Stored items
+++
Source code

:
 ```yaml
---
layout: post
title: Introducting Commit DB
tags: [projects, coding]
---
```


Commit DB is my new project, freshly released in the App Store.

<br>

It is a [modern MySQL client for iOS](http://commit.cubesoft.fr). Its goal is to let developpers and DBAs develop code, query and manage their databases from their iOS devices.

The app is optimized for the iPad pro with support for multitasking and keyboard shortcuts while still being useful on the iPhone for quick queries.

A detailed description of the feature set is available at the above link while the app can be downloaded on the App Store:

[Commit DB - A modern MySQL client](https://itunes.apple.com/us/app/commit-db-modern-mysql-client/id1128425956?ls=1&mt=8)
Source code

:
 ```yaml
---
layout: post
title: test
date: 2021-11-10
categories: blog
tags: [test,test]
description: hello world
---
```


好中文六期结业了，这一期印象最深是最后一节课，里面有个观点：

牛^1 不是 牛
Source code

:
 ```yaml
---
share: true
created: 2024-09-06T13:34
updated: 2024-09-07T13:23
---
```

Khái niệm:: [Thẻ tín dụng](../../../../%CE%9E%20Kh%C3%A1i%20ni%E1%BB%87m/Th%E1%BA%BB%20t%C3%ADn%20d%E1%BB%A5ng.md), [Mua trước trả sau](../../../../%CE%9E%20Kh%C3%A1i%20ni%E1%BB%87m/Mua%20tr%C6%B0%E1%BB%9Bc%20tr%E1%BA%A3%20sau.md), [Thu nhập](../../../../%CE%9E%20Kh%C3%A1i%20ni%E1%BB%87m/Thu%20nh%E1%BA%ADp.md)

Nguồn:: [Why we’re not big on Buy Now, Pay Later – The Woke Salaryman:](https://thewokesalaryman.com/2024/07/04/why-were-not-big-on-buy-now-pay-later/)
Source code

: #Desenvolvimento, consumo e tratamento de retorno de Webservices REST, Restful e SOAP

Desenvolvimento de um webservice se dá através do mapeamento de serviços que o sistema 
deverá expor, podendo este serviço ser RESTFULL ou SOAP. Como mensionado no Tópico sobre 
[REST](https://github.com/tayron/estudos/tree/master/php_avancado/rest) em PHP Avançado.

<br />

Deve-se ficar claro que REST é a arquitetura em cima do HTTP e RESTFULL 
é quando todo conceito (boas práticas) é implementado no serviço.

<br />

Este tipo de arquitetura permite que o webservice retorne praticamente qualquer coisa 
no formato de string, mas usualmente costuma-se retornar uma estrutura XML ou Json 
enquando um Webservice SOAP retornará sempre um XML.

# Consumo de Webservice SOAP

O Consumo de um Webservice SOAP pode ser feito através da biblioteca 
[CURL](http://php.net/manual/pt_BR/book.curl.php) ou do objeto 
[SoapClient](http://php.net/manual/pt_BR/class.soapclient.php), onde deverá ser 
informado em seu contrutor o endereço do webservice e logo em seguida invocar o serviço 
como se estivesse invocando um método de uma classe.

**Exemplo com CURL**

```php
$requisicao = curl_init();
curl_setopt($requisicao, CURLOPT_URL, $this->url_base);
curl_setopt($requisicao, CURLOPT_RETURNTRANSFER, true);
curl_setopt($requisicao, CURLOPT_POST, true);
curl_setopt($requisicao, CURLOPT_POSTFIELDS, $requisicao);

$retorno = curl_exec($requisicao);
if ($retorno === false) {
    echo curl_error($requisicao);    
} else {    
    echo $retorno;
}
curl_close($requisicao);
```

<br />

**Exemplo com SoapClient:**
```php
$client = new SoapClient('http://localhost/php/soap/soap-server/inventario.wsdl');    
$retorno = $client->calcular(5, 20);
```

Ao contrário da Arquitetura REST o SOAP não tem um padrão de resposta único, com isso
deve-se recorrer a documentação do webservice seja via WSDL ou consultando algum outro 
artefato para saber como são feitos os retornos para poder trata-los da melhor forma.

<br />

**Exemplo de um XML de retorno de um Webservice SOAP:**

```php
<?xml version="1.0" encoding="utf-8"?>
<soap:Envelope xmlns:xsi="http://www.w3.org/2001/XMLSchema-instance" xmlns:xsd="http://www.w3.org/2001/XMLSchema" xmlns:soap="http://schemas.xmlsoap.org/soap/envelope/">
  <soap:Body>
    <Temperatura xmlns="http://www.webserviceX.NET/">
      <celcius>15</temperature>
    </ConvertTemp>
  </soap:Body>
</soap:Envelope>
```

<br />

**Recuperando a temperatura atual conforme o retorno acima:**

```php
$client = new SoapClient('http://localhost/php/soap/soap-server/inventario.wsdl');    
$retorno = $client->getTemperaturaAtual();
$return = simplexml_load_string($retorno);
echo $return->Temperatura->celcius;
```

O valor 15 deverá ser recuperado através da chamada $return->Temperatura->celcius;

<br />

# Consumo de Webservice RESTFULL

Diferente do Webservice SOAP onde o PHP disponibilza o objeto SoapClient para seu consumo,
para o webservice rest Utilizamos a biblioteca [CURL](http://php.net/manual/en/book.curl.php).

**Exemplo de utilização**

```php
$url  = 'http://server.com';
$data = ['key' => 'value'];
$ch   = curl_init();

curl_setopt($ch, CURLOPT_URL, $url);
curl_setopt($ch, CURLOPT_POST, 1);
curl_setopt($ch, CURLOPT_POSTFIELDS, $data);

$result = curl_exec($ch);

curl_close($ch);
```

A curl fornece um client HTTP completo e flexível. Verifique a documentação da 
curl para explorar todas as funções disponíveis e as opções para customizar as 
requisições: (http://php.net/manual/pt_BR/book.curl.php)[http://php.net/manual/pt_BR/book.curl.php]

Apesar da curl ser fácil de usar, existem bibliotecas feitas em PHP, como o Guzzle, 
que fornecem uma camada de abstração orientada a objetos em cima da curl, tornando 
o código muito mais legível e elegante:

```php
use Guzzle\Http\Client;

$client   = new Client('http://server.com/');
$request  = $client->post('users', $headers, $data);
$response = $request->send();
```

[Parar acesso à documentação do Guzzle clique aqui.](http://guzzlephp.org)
+++
What you need to do
Copy out the entries in full, exactly as they appear.

Answer to this task
Source code

:
 ```yaml
---
layout: post
title: Introducting Commit DB
tags: [projects, coding]
---
```


Commit DB is my new project, freshly released in the App Store.

<br>

It is a [modern MySQL client for iOS](http://commit.cubesoft.fr). Its goal is to let developpers and DBAs develop code, query and manage their databases from their iOS devices.

The app is optimized for the iPad pro with support for multitasking and keyboard shortcuts while still being useful on the iPhone for quick queries.

A detailed description of the feature set is available at the above link while the app can be downloaded on the App Store:

[Commit DB - A modern MySQL client](https://itunes.apple.com/us/app/commit-db-modern-mysql-client/id1128425956?ls=1&mt=8)
Source code

:
 ```yaml
---
layout: post
title: test
date: 2021-11-10
categories: blog
tags: [test,test]
description: hello world
---
```


好中文六期结业了，这一期印象最深是最后一节课，里面有个观点：

牛^1 不是 牛
Source code

:
 ```yaml
---
share: true
created: 2024-09-06T13:34
updated: 2024-09-07T13:23
---
```

Khái niệm:: [Thẻ tín dụng](../../../../%CE%9E%20Kh%C3%A1i%20ni%E1%BB%87m/Th%E1%BA%BB%20t%C3%ADn%20d%E1%BB%A5ng.md), [Mua trước trả sau](../../../../%CE%9E%20Kh%C3%A1i%20ni%E1%BB%87m/Mua%20tr%C6%B0%E1%BB%9Bc%20tr%E1%BA%A3%20sau.md), [Thu nhập](../../../../%CE%9E%20Kh%C3%A1i%20ni%E1%BB%87m/Thu%20nh%E1%BA%ADp.md)

Nguồn:: [Why we’re not big on Buy Now, Pay Later – The Woke Salaryman:](https://thewokesalaryman.com/2024/07/04/why-were-not-big-on-buy-now-pay-later/)
Source code

: #Desenvolvimento, consumo e tratamento de retorno de Webservices REST, Restful e SOAP

Desenvolvimento de um webservice se dá através do mapeamento de serviços que o sistema 
deverá expor, podendo este serviço ser RESTFULL ou SOAP. Como mensionado no Tópico sobre 
[REST](https://github.com/tayron/estudos/tree/master/php_avancado/rest) em PHP Avançado.

<br />

Deve-se ficar claro que REST é a arquitetura em cima do HTTP e RESTFULL 
é quando todo conceito (boas práticas) é implementado no serviço.

<br />

Este tipo de arquitetura permite que o webservice retorne praticamente qualquer coisa 
no formato de string, mas usualmente costuma-se retornar uma estrutura XML ou Json 
enquando um Webservice SOAP retornará sempre um XML.

# Consumo de Webservice SOAP

O Consumo de um Webservice SOAP pode ser feito através da biblioteca 
[CURL](http://php.net/manual/pt_BR/book.curl.php) ou do objeto 
[SoapClient](http://php.net/manual/pt_BR/class.soapclient.php), onde deverá ser 
informado em seu contrutor o endereço do webservice e logo em seguida invocar o serviço 
como se estivesse invocando um método de uma classe.

**Exemplo com CURL**

```php
$requisicao = curl_init();
curl_setopt($requisicao, CURLOPT_URL, $this->url_base);
curl_setopt($requisicao, CURLOPT_RETURNTRANSFER, true);
curl_setopt($requisicao, CURLOPT_POST, true);
curl_setopt($requisicao, CURLOPT_POSTFIELDS, $requisicao);

$retorno = curl_exec($requisicao);
if ($retorno === false) {
    echo curl_error($requisicao);    
} else {    
    echo $retorno;
}
curl_close($requisicao);
```

<br />

**Exemplo com SoapClient:**
```php
$client = new SoapClient('http://localhost/php/soap/soap-server/inventario.wsdl');    
$retorno = $client->calcular(5, 20);
```

Ao contrário da Arquitetura REST o SOAP não tem um padrão de resposta único, com isso
deve-se recorrer a documentação do webservice seja via WSDL ou consultando algum outro 
artefato para saber como são feitos os retornos para poder trata-los da melhor forma.

<br />

**Exemplo de um XML de retorno de um Webservice SOAP:**

```php
<?xml version="1.0" encoding="utf-8"?>
<soap:Envelope xmlns:xsi="http://www.w3.org/2001/XMLSchema-instance" xmlns:xsd="http://www.w3.org/2001/XMLSchema" xmlns:soap="http://schemas.xmlsoap.org/soap/envelope/">
  <soap:Body>
    <Temperatura xmlns="http://www.webserviceX.NET/">
      <celcius>15</temperature>
    </ConvertTemp>
  </soap:Body>
</soap:Envelope>
```

<br />

**Recuperando a temperatura atual conforme o retorno acima:**

```php
$client = new SoapClient('http://localhost/php/soap/soap-server/inventario.wsdl');    
$retorno = $client->getTemperaturaAtual();
$return = simplexml_load_string($retorno);
echo $return->Temperatura->celcius;
```

O valor 15 deverá ser recuperado através da chamada $return->Temperatura->celcius;

<br />

# Consumo de Webservice RESTFULL

Diferente do Webservice SOAP onde o PHP disponibilza o objeto SoapClient para seu consumo,
para o webservice rest Utilizamos a biblioteca [CURL](http://php.net/manual/en/book.curl.php).

**Exemplo de utilização**

```php
$url  = 'http://server.com';
$data = ['key' => 'value'];
$ch   = curl_init();

curl_setopt($ch, CURLOPT_URL, $url);
curl_setopt($ch, CURLOPT_POST, 1);
curl_setopt($ch, CURLOPT_POSTFIELDS, $data);

$result = curl_exec($ch);

curl_close($ch);
```

A curl fornece um client HTTP completo e flexível. Verifique a documentação da 
curl para explorar todas as funções disponíveis e as opções para customizar as 
requisições: (http://php.net/manual/pt_BR/book.curl.php)[http://php.net/manual/pt_BR/book.curl.php]

Apesar da curl ser fácil de usar, existem bibliotecas feitas em PHP, como o Guzzle, 
que fornecem uma camada de abstração orientada a objetos em cima da curl, tornando 
o código muito mais legível e elegante:

```php
use Guzzle\Http\Client;

$client   = new Client('http://server.com/');
$request  = $client->post('users', $headers, $data);
$response = $request->send();
```

[Parar acesso à documentação do Guzzle clique aqui.](http://guzzlephp.org)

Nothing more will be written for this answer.